Figure 2 shows ratios of inclusive \(t\bar{t}+N\) jet cross sections for successive jet multiplicities. Due to the cancelation of various sources of experimental and theoretical uncertainties, such ratios are ideally suited for precision tests of QCD. Corresponding ratios have been widely studied in vector-boson plus multijet production [56, 57], where a striking scaling behavior was observed at high jet multiplicity. In the case of \(t\bar{t}\)+multijet ratios involving up to three jets we find a moderate dependence on the number of jets but no clear scaling. This behavior is rather similar to scaling violations in \(V+\) multijet production at lower multiplicity and, analogously as for \(V+\) multijets, can be attributed to the suppression of important partonic channels in the zero-jet process at LO. In fact, quark–gluon channels are not active in \(t\bar{t}\) production at LO. In addition, at LHC energies the gluonic initial state is strongly favored due to the parton luminosity and the t-channel enhancement of the \(gg\rightarrow t\bar{t}\) cross section, such that the situation becomes similar to vector-boson production, except for the difference of quark versus gluon initial states at LO. When adding additional jets, firstly quark–gluon initial states and secondly quark–quark initial states (including t-channel top-quark diagrams) are added, which contribute sizably to the cross section at larger invariant mass and/or transverse momentum. In order to test scaling hypotheses, it would therefore ultimately be necessary to compute the \(t\bar{t}+4\) jet over \(t\bar{t}+3\) jet ratio, and eventually the \(t\bar{t}+5\) jet over \(t\bar{t}+4\) jet ratio. This is out of reach of present technology, therefore we do not investigate the scaling behavior in more detail. Nevertheless, given the excellent agreement between MINLO and NLO predictions up to three jets, the ratios in Fig. 2 can be regarded as optimal benchmarks for precision tests.

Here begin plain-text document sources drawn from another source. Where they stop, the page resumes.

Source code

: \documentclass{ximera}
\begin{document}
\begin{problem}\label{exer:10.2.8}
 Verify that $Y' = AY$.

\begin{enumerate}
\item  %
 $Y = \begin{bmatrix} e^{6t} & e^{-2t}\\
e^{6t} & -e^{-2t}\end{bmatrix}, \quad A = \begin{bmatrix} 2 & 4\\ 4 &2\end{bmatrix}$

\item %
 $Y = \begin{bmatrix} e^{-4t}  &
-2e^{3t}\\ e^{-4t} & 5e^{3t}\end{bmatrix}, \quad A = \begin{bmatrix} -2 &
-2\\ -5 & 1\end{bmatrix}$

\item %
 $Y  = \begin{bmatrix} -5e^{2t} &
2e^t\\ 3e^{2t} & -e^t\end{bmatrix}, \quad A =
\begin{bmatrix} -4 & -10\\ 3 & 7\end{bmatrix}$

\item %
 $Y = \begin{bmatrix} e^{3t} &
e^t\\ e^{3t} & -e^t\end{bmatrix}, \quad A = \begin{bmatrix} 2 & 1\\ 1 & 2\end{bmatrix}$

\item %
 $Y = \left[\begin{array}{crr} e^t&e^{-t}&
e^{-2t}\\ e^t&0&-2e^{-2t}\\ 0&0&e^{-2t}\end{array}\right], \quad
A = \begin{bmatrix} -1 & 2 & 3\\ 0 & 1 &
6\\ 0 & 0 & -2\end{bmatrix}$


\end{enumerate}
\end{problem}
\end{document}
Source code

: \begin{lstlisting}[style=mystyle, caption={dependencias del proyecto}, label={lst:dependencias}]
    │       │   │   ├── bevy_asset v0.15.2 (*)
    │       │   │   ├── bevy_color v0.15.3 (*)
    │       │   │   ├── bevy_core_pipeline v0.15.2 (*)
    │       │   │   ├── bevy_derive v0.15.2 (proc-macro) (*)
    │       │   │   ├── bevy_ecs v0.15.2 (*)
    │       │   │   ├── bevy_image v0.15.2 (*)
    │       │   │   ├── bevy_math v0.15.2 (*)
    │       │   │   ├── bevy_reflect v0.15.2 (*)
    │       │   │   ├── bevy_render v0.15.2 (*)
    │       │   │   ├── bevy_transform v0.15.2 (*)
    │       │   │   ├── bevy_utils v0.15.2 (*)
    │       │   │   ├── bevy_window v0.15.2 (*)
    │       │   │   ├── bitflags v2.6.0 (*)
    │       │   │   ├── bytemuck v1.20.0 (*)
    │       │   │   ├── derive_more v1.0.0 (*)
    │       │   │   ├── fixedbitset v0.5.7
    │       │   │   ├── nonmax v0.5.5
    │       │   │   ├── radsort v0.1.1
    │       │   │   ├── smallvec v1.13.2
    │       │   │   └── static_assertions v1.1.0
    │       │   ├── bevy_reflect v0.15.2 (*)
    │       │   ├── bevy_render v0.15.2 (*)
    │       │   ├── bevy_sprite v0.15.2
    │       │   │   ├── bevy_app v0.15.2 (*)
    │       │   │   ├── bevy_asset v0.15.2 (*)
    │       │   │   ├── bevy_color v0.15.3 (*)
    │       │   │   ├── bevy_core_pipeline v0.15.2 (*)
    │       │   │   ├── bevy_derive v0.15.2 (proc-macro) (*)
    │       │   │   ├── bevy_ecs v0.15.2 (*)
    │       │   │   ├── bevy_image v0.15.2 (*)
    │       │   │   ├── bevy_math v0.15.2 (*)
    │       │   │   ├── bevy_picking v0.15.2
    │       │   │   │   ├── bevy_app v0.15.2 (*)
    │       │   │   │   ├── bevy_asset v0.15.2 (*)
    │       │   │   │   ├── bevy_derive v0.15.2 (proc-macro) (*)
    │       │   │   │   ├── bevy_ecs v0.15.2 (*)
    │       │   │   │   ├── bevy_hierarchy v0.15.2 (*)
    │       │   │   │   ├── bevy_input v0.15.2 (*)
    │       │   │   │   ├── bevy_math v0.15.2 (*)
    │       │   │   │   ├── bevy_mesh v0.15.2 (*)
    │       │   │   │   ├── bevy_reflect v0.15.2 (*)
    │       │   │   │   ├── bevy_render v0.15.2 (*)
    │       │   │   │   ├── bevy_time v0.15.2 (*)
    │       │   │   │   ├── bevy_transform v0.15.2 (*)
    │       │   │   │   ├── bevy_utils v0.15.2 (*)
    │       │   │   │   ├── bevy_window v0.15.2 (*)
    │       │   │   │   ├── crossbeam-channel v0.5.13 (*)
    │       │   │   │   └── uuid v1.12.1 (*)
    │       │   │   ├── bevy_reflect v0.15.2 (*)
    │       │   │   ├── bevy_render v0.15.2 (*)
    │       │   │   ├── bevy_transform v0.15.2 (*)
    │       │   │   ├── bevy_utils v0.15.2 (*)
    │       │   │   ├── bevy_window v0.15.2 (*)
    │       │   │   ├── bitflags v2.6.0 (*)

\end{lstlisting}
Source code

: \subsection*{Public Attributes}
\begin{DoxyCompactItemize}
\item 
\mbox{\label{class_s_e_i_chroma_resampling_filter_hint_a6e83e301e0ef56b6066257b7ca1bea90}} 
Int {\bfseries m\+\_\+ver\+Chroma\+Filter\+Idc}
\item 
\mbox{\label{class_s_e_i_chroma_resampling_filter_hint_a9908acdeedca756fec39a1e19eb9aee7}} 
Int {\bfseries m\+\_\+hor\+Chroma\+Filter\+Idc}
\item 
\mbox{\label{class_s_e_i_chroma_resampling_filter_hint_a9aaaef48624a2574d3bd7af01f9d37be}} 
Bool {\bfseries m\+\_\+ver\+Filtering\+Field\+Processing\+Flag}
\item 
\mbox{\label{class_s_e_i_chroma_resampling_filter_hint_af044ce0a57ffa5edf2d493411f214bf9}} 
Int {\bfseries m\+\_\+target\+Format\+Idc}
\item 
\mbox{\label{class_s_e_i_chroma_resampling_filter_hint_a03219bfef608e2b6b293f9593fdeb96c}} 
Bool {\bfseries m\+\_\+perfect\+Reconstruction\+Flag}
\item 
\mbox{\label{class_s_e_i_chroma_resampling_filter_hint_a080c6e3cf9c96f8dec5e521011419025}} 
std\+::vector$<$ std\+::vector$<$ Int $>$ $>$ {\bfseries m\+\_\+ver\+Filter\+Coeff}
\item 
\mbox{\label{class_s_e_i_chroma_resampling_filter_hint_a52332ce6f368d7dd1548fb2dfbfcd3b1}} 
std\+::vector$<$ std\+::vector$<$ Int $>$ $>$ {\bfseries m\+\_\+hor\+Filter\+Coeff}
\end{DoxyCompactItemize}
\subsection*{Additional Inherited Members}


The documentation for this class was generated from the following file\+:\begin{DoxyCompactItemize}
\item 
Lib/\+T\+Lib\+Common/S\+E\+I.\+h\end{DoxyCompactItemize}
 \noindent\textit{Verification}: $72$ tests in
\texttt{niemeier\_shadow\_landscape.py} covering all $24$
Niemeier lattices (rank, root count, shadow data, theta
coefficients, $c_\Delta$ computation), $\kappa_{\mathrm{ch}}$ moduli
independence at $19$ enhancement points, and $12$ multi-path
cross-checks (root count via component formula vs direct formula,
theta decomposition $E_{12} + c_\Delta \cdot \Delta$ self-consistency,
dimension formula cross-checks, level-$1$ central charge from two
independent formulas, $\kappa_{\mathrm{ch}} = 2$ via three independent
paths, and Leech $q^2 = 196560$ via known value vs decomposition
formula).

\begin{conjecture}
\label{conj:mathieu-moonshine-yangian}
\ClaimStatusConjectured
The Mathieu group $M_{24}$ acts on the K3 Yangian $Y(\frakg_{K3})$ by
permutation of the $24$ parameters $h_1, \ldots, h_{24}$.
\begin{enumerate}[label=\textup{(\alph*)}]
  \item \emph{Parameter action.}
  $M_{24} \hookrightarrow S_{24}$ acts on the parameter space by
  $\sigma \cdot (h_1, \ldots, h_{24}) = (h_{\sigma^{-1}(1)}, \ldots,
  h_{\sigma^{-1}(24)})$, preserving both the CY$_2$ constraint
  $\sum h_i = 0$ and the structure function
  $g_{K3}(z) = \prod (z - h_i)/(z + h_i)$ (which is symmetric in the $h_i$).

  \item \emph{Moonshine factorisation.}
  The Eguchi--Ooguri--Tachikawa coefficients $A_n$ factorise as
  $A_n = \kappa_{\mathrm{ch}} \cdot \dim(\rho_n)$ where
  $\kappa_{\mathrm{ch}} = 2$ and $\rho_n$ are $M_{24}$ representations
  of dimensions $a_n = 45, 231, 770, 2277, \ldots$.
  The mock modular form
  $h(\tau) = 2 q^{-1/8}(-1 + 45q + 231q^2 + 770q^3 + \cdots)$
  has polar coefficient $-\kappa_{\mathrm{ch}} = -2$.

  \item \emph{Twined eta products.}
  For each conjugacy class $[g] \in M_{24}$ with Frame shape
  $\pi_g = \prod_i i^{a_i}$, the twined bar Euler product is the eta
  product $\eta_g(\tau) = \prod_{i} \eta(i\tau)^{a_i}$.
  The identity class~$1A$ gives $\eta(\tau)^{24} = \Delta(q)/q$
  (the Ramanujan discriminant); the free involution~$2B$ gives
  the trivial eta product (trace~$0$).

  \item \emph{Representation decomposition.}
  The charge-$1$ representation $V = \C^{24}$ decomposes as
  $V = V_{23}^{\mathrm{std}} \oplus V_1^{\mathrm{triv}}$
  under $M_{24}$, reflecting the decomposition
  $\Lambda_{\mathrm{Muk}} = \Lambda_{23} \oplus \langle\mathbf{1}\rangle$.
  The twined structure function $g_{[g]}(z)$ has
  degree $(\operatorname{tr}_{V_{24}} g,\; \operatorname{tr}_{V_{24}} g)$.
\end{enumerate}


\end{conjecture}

Figure 3 shows the transverse momentum spectrum of the top quark for varying jet multiplicities. From low to very high \(p_{\mathrm {T}}\) NLO scale uncertainties remain at a similarly small level as for integrated cross sections. For \(N_{\mathrm {jets}}\ge 1\), we observe significant shape corrections, which tend to decrease at high jet multiplicity in MiNLO, while in fixed order they remain important. We also observe a shape difference between fixed-order and MiNLO predictions, which tends to increase with increasing jet multiplicity but is clearly reduced at NLO. The overall agreement between fixed-order NLO and MINLO results is quite good, both in shape and normalization, with differences that lie within the individual scale uncertainties. Figure 4 shows the top-quark pair transverse momentum spectrum in 1-, 2- and 3-jet samples. We observe a large increase in the cross section between LO and NLO in the one-jet case, where the effect of additional radiation not modeled by the LO calculation is largest. At higher jet multiplicities correction effects tend to decrease. Fixed-order NLO uncertainties are similarly small as in Fig. 3, while MINLO scale uncertainties tend to be more pronounced in the tails. However, we find a very good overall agreement between fixed-order NLO and MINLO predictions, especially for \(N_{\mathrm {jets}}\ge 2\) and 3.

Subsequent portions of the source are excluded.